- [What you should do] Look through the entries below and count the lines with the word "talented" in them; give only the number.

- [Records to process]
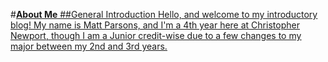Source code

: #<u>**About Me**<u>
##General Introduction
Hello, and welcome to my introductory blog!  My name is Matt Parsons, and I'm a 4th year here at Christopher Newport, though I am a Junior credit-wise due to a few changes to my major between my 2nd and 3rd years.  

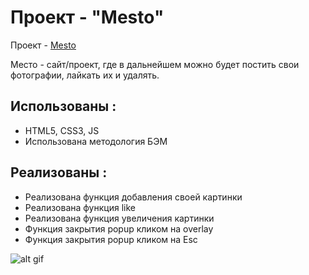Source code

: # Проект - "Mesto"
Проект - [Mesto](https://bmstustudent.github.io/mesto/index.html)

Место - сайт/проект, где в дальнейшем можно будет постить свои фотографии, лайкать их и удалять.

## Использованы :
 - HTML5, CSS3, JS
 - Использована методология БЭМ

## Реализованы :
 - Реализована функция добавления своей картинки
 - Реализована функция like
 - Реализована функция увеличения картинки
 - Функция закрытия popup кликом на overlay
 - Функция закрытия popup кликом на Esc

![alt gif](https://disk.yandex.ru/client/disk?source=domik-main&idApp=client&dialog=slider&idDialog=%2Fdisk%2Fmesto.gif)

==

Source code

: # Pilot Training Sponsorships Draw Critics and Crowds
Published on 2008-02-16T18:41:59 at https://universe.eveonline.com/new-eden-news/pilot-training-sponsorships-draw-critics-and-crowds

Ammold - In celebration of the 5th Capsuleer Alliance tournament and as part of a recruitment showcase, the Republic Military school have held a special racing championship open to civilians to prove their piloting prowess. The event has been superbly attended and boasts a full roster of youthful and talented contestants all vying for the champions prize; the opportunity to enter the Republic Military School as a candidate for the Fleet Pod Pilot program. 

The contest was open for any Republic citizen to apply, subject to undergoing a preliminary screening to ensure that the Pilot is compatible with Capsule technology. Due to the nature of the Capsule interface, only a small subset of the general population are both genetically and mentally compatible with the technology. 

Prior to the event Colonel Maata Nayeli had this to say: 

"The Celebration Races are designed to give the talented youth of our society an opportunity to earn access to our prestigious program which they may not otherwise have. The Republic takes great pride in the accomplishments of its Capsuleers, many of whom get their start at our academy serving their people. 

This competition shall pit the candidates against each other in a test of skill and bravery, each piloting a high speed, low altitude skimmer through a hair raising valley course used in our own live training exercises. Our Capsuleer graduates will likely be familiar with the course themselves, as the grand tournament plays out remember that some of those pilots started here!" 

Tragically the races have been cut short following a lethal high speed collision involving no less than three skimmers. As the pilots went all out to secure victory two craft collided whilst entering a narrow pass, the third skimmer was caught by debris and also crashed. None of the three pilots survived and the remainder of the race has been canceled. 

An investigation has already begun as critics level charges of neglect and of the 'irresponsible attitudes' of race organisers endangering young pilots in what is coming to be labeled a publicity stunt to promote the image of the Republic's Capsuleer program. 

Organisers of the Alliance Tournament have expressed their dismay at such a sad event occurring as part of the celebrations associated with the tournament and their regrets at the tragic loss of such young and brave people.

- [Problem solution] 2